**Task directions**
Please copy out the entries below exactly, beginning with the line that contains "2 types of users: admin and regular users." and ending with the line that contains "If it is before", and include nothing outside that span.

**Data shown**

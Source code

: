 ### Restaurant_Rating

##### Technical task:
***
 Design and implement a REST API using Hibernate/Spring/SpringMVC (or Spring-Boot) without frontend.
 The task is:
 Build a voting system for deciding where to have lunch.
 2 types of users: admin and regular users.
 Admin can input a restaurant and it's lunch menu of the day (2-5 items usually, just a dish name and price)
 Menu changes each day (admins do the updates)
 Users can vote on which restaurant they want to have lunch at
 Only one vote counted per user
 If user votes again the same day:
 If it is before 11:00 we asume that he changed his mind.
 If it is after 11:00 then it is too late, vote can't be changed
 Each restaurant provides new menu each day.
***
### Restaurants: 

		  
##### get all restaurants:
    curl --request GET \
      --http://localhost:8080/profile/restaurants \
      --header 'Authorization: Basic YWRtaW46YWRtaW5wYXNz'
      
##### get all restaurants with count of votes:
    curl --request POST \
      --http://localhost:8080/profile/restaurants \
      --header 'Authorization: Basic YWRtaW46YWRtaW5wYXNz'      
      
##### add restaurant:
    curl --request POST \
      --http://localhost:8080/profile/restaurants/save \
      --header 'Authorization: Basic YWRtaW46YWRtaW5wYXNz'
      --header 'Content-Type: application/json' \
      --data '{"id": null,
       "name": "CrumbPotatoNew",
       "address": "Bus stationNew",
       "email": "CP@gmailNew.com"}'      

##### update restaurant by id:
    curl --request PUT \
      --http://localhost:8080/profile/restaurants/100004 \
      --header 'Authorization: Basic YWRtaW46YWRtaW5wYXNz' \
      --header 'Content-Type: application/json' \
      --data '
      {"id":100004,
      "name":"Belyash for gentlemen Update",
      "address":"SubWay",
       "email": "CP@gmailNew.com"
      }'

**Task result**
 2 types of users: admin and regular users.
 Admin can input a restaurant and it's lunch menu of the day (2-5 items usually, just a dish name and price)
 Menu changes each day (admins do the updates)
 Users can vote on which restaurant they want to have lunch at
 Only one vote counted per user
 If user votes again the same day:
 If it is before 11:00 we asume that he changed his mind.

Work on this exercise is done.